According to the MPF-MT, in 2012, MPF-MT received 15 complaints forwarded by the Consumer Protection Agency – PROCON, whereby consumers reported that they hired the fixed broadband service Oi named Velox and soon after started receiving numerous calls from SVA providers requiring confirmation of their personal data, as well as providing bank and credit card information, as a condition for permit the login and password to authenticate and activate the internet connection. In a few cases, consumers received an invoice from the SVA provider without any service been contracted.

This practice was within the context in which Multimedia Communication Service (Serviço de Comunicação Multimedia – SCM) – the Brazilian Telecommunication Agency´s (Anatel) denomination for fixed broadband service – did not include internet access. At that time, Anatel regulation for SCM (Resolution 272/2001) required the combination of two distinct services for effective internet browsing: The SCM for transmission, emission, and reception of data and the SVA for providing data authenticators for connection to the Internet. The latter was exclusive to the so-called Internet Connection Service Providers (ICSP).

Only as of May of 2013, under Resolution 614/2013, it became possible to SCM companies to provide connection/access to the internet, eliminating the need to hire an ICSPs.

In view of this, the central question was to determine Oi’s participation in sharing its customers’ data with PSCIs. To such purpose, the judge ordered Anatel to conduct an inspection procedure against Oi in order to determine the (i) origin of the data sharing, (ii) who was responsible, (iii) the sharing procedure adopted, (iv) the participation of Oi or only third parties.

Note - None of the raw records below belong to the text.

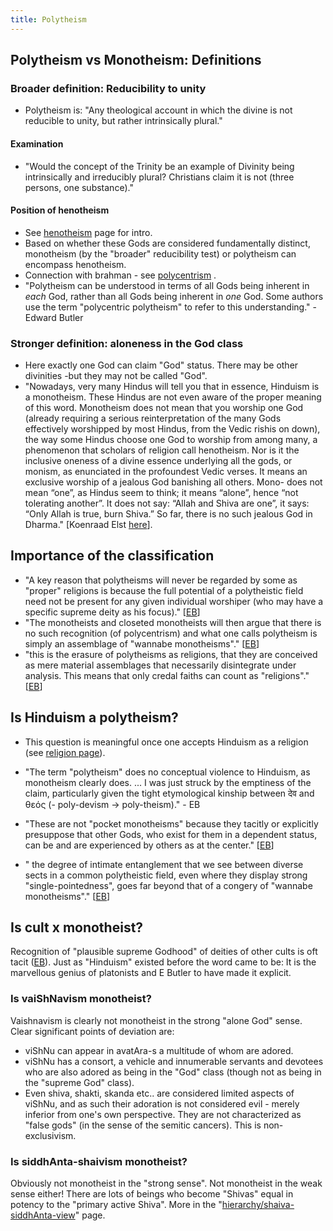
 ```yaml
---
title: Polytheism
---
```


## Polytheism vs Monotheism: Definitions
### Broader definition: Reducibility to unity
- Polytheism is: "Any theological account in which the divine is not reducible to unity, but rather intrinsically plural."

#### Examination
- "Would the concept of the Trinity be an example of Divinity being intrinsically and irreducibly plural? Christians claim it is not (three persons, one substance)." 

#### Position of henotheism
- See [henotheism](../henotheism/) page for intro.
- Based on whether these Gods are considered fundamentally distinct, monotheism (by the "broader" reducibility test) or polytheism can encompass henotheism.
- Connection with brahman - see [polycentrism](../../hierarchy/polycentrism/) .
- "Polytheism can be understood in terms of all Gods being inherent in *each* God, rather than all Gods being inherent in *one* God. Some authors use the term "polycentric polytheism" to refer to this understanding." - Edward Butler

### Stronger definition: aloneness in the God class
- Here exactly one God can claim "God" status. There may be other divinities -but they may not be called "God".
- "Nowadays, very many Hindus will tell you that in essence, Hinduism is a monotheism. These Hindus are not even aware of the proper meaning of this word. Monotheism does not mean that you worship one God (already requiring a serious reinterpretation of the many Gods effectively worshipped by most Hindus, from the Vedic rishis on down), the way some Hindus choose one God to worship from among many, a phenomenon that scholars of religion call henotheism. Nor is it the inclusive oneness of a divine essence underlying all the gods, or monism, as enunciated in the profoundest Vedic verses. It means an exclusive worship of a jealous God banishing all others. Mono- does not mean “one”, as Hindus seem to think; it means “alone”, hence “not tolerating another”. It does not say: “Allah and Shiva are one”, it says: “Only Allah is true, burn Shiva.” So far, there is no such jealous God in Dharma." \[Koenraad Elst [here](http://koenraadelst.blogspot.in/2015/02/down-with-decolonization.html)\].


## Importance of the classification
- "A key reason that polytheisms will never be regarded by some as "proper" religions is because the full potential of a polytheistic field need not be present for any given individual worshiper (who may have a specific supreme deity as his focus)." \[[EB](https://endymions-bower.dreamwidth.org/56736.html)\]
- "The monotheists and closeted monotheists will then argue that there is no such recognition (of polycentrism) and what one calls polytheism is simply an assemblage of "wannabe monotheisms"."  \[[EB](https://endymions-bower.dreamwidth.org/56736.html)\]
- "this is the erasure of polytheisms as religions, that they are conceived as mere material assemblages that necessarily disintegrate under analysis. This means that only credal faiths can count as "religions"." \[[EB](https://endymions-bower.dreamwidth.org/56736.html)\]

## Is Hinduism a polytheism?
- This question is meaningful once one accepts Hinduism as a religion (see [religion page](../../../../hinduism/religion/)).
- "The term "polytheism" does no conceptual violence to Hinduism, as monotheism clearly does. ... I was just struck by the emptiness of the claim, particularly given the tight etymological kinship between देव and θεός (- poly-devism → poly-theism)." - EB

- "These are not "pocket monotheisms" because they tacitly or explicitly presuppose that other Gods, who exist for them in a dependent status, can be and are experienced by others as at the center." \[[EB](https://endymions-bower.dreamwidth.org/56736.html)\]
- " the degree of intimate entanglement that we see between diverse sects in a common polytheistic field, even where they display strong "single-pointedness", goes far beyond that of a congery of "wannabe monotheisms"." \[[EB](https://endymions-bower.dreamwidth.org/56736.html)\]

## Is cult x monotheist?
Recognition of "plausible supreme Godhood"  of deities of other cults is oft tacit ([EB](https://endymions-bower.dreamwidth.org/56736.html)). Just as "Hinduism" existed before the word came to be:  It is the marvellous genius of platonists and E Butler to have made it explicit.

### Is vaiShNavism monotheist?
Vaishnavism is clearly not monotheist in the strong "alone God" sense. Clear significant points of deviation are:

- viShNu can appear in avatAra-s a multitude of whom are adored.
- viShNu has a consort, a vehicle and innumerable servants and devotees who are also adored as being in the "God" class (though not as being in the "supreme God" class).
- Even shiva, shakti, skanda etc.. are considered limited aspects of viShNu, and as such their adoration is not considered evil - merely inferior from one's own perspective. They are not characterized as "false gods" (in the sense of the semitic cancers). This is non-exclusivism.  

### Is siddhAnta-shaivism monotheist?
Obviously not monotheist in the "strong sense". Not monotheist in the weak sense either! There are lots of beings who become "Shivas" equal in potency to the "primary active Shiva". More in the "[hierarchy/shaiva-siddhAnta-view](../hierarchy/shaiva-siddhAnta-view/)" page.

In the report provided by Anatel, it was evidenced that: (i) Oi maintained commercial partnership with the PSCIs; (ii) the partnership contracts included standard clauses providing for confidentiality, sharing and use of confidential information; (iii) the partnerships contemplated sharing confidential information.

More information was gathered in a meeting between Oi and Anatel technicians responsible for the inspection process. According to the Anatel report, “when questioned about how the exchange of information worked between the Telecom and Service Providers, and how the service is made available to users, the representatives gave a brief presentation “Contracting Provider – Portal Captivo”, available in Annex III, and reported that the only information exchanged is the Name, Individual Taxpayers’ Register, telephone number, and that there is no database exchange and the procedure of making available occurs as follows: The user that requests the Multimedia Communication Service “Velox” receives at home a kit for “self-installation” and when user makes the first access, he/she is directed to a web page asking if he wants a free or paid provider.”

According to the judge, the information gathered at the meeting demonstrates that the data sharing originates from Oi and that the company participated and was responsible for supplying the essential information for the existence and maintenance of the practice described in the complaint.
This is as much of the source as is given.